Delay-Embedding-based Forecast Machine for Accurate Multistep-Ahead Prediction of High-Dimensional Chaotic Systems

핵심 개념
The DEFM framework leverages deep neural networks to effectively extract both the spatially and temporally associated information from high-dimensional observed time series, enabling accurate multistep-ahead prediction of the future values of a target variable.
The article presents a novel neural network-based framework called the Delay-Embedding-based Forecast Machine (DEFM) for accurately predicting the future values of a target variable in a self-supervised and multistep-ahead manner based on high-dimensional observations. Key highlights: The DEFM combines delay embedding theory and deep learning techniques to transform the spatial information of a high-dimensional time series into the temporal information of a target variable. The DEFM utilizes a spatiotemporal architecture with temporal, spatial, and merging modules to effectively extract both the spatial interactions and temporally associated information from the high-dimensional data. The DEFM is trained in a self-supervised manner using a "consistently self-constrained scheme" to maintain the integrity and temporal consistency of the nonlinear mapping from the high-dimensional variables to the delay embeddings of the target variable. The DEFM demonstrates superior performance and robustness in multistep-ahead prediction tasks on various benchmark systems, including a 90-dimensional coupled Lorenz system, the Lorenz 96 system, and the Kuramoto-Sivashinsky equation with inhomogeneity. The DEFM also shows promising results on real-world datasets spanning different fields, outperforming several existing prediction methods.
The DEFM accurately predicts the future values of the target variables with Pearson correlation coefficients above 0.999 and root mean square errors below 0.06 on the 90-dimensional coupled Lorenz system. The DEFM achieves a mean Pearson correlation coefficient of approximately 0.92 and low root mean square errors even with short-term information from only 40 time points on the 90-dimensional coupled Lorenz system.
"Through a delay embedding scheme21,22, a delay attractor 𝒟 is reconstructed for a target variable 𝑧𝑘 with appropriately reconstructed dimensions, and this attractor is topologically conjugated with the original attractor 𝒪." "The DEFM fully extracts rich spatial and temporal information from high-dimensional data with temporal and spatial modules and integrates this spatiotemporal information via a merging module." "The cooperation between the future-consistency loss ℒ𝐹𝐶 and the determined-state loss ℒ𝐷𝑆 helps to solve the DEFM-based STI equation (Eq. (4))."

핵심 통찰 요약

by Hao Peng,Wei... 게시일 04-09-2024

더 깊은 질문

How can the DEFM framework be extended to handle missing data or irregularly sampled time series in high-dimensional systems

To handle missing data or irregularly sampled time series in high-dimensional systems, the DEFM framework can be extended by incorporating techniques such as data imputation and interpolation. For missing data, methods like mean imputation, interpolation, or using predictive models can be employed to fill in the gaps in the time series data. Additionally, techniques like time series resampling or alignment can be used to regularize irregularly sampled data, ensuring a consistent time interval between data points. By integrating these approaches into the DEFM architecture, the model can adapt to varying data availability and maintain its predictive capabilities even in the presence of missing or irregularly sampled data.

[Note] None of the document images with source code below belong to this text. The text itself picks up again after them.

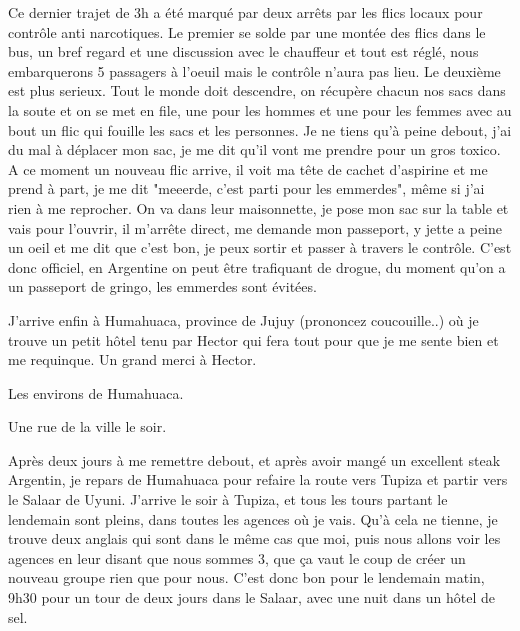 \begin{multicols}{2}
Ce dernier trajet de 3h a été marqué par deux arrêts par les flics locaux pour contrôle anti narcotiques. Le premier se solde par une montée des flics dans le bus, un bref regard et une discussion avec le chauffeur et tout est réglé, nous embarquerons 5 passagers à l'oeuil mais le contrôle n'aura pas lieu. Le deuxième est plus serieux. Tout le monde doit descendre, on récupère chacun nos sacs dans la soute et on se met en file, une pour les hommes et une pour les femmes avec au bout un flic qui fouille les sacs et les personnes. Je ne tiens qu'à peine debout, j'ai du mal à déplacer mon sac, je me dit qu'il vont me prendre pour un gros toxico. A ce moment un nouveau flic arrive, il voit ma tête de cachet d'aspirine et me prend à part, je me dit "meeerde, c'est parti pour les emmerdes", même si j'ai rien à me reprocher. On va dans leur maisonnette, je pose mon sac sur la table et vais pour l'ouvrir, il m'arrête direct, me demande mon passeport, y jette a peine un oeil et me dit que c'est bon, je peux sortir et passer à travers le contrôle. C'est donc officiel, en Argentine on peut être trafiquant de drogue, du moment qu'on a un passeport de gringo, les emmerdes sont évitées.

J'arrive enfin à Humahuaca, province de Jujuy (prononcez coucouille..) où je trouve un petit hôtel tenu par Hector qui fera tout pour que je me sente bien et me requinque. Un grand merci à Hector.


Les environs de Humahuaca.


Une rue de la ville le soir.


Après deux jours à me remettre debout, et après avoir mangé un excellent steak Argentin, je repars de Humahuaca pour refaire la route vers Tupiza et partir vers le Salaar de Uyuni. J'arrive le soir à Tupiza, et tous les tours partant le lendemain sont pleins, dans toutes les agences où je vais. Qu'à cela ne tienne, je trouve deux anglais qui sont dans le même cas que moi, puis nous allons voir les agences en leur disant que nous sommes 3, que ça vaut le coup de créer un nouveau groupe rien que pour nous. C'est donc bon pour le lendemain matin, 9h30 pour un tour de deux jours dans le Salaar, avec une nuit dans un hôtel de sel.


\end{multicols}
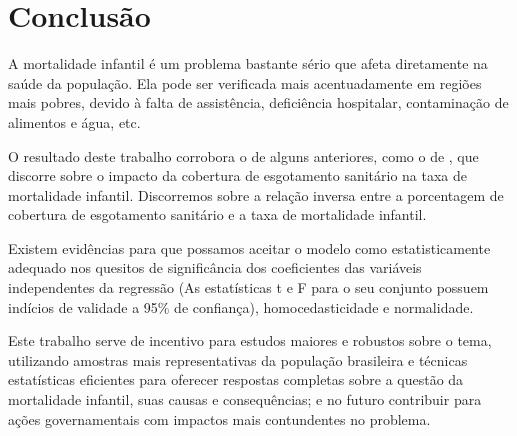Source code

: \chapter{Conclusão}
\label{cap:conclusao}

A mortalidade infantil é um problema bastante sério que afeta diretamente na saúde da população.
Ela pode ser verificada mais acentuadamente em regiões mais pobres, devido à falta de assistência, deficiência
hospitalar, contaminação de alimentos e água, etc.

O resultado deste trabalho corrobora o de alguns anteriores, como o de \cite{teixeira2011analise}, que
discorre sobre o impacto da cobertura de esgotamento sanitário na taxa de mortalidade infantil. Discorremos
sobre a relação inversa entre a porcentagem de cobertura de esgotamento sanitário e a taxa de mortalidade
infantil.

Existem evidências para que possamos aceitar o modelo como estatisticamente adequado nos quesitos de
significância dos coeficientes das variáveis independentes da regressão (As estatísticas t e F para o seu
conjunto possuem indícios de validade a 95\% de confiança), homocedasticidade e normalidade.

Este trabalho serve de incentivo para estudos maiores e robustos sobre o tema, utilizando amostras
mais representativas da população brasileira e técnicas estatísticas eficientes para oferecer respostas
completas sobre a questão da mortalidade infantil, suas causas e consequências; e no futuro contribuir
para ações governamentais com impactos mais contundentes no problema.
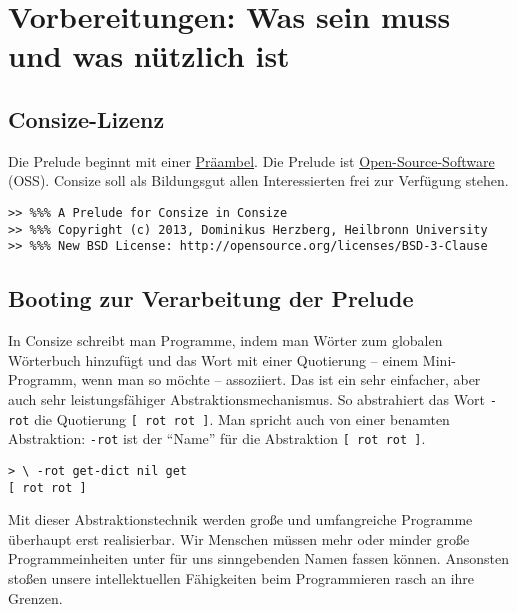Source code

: \section{Vorbereitungen: Was sein muss und was nützlich ist}

\subsection{Consize-Lizenz}

Die Prelude beginnt mit einer \href{http://de.wikipedia.org/wiki/Pr%C3%A4ambel}{Präambel}.
Die Prelude ist \href{http://de.wikipedia.org/wiki/Open_source}{Open-Source-Software} (OSS). Consize soll als Bildungsgut allen Interessierten frei zur Verfügung stehen.

\begin{verbatim}
>> %%% A Prelude for Consize in Consize
>> %%% Copyright (c) 2013, Dominikus Herzberg, Heilbronn University
>> %%% New BSD License: http://opensource.org/licenses/BSD-3-Clause
\end{verbatim}

\subsection{Booting zur Verarbeitung der Prelude}
\label{Sec:LoadBootimage}

In Consize schreibt man Programme, indem man Wörter zum globalen Wörterbuch hinzufügt und das Wort mit einer Quotierung -- einem Mini-Programm, wenn man so möchte -- assoziiert. Das ist ein sehr einfacher, aber auch sehr leistungsfähiger Abstraktionsmechanismus. So abstrahiert das Wort \verb|-rot| die Quotierung \verb|[ rot rot ]|. Man spricht auch von einer benamten Abstraktion: \verb|-rot| ist der "`Name"' für die Abstraktion \verb|[ rot rot ]|.

\begin{verbatim}
> \ -rot get-dict nil get
[ rot rot ]

\end{verbatim}

Mit dieser Abstraktionstechnik werden große und umfangreiche Programme überhaupt erst realisierbar. Wir Menschen müssen mehr oder minder große Programmeinheiten unter für uns sinngebenden Namen fassen können. Ansonsten stoßen unsere intellektuellen Fähigkeiten beim Programmieren rasch an ihre Grenzen.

What are the potential limitations of the DEFM approach, and how can it be further improved to handle more complex real-world scenarios

While the DEFM framework shows promising results in forecasting high-dimensional systems, there are potential limitations that can be addressed for further improvement. One limitation is the scalability of the model to extremely large datasets, as processing high-dimensional data can be computationally intensive. Implementing parallel processing or distributed computing techniques can help enhance the scalability of the DEFM. Additionally, the model's performance may be affected by the choice of hyperparameters, such as the number of layers in the neural network modules. Fine-tuning these hyperparameters through techniques like grid search or Bayesian optimization can optimize the model's performance. Furthermore, incorporating mechanisms for handling nonlinear interactions and dependencies among variables can enhance the model's ability to capture complex dynamics in real-world scenarios.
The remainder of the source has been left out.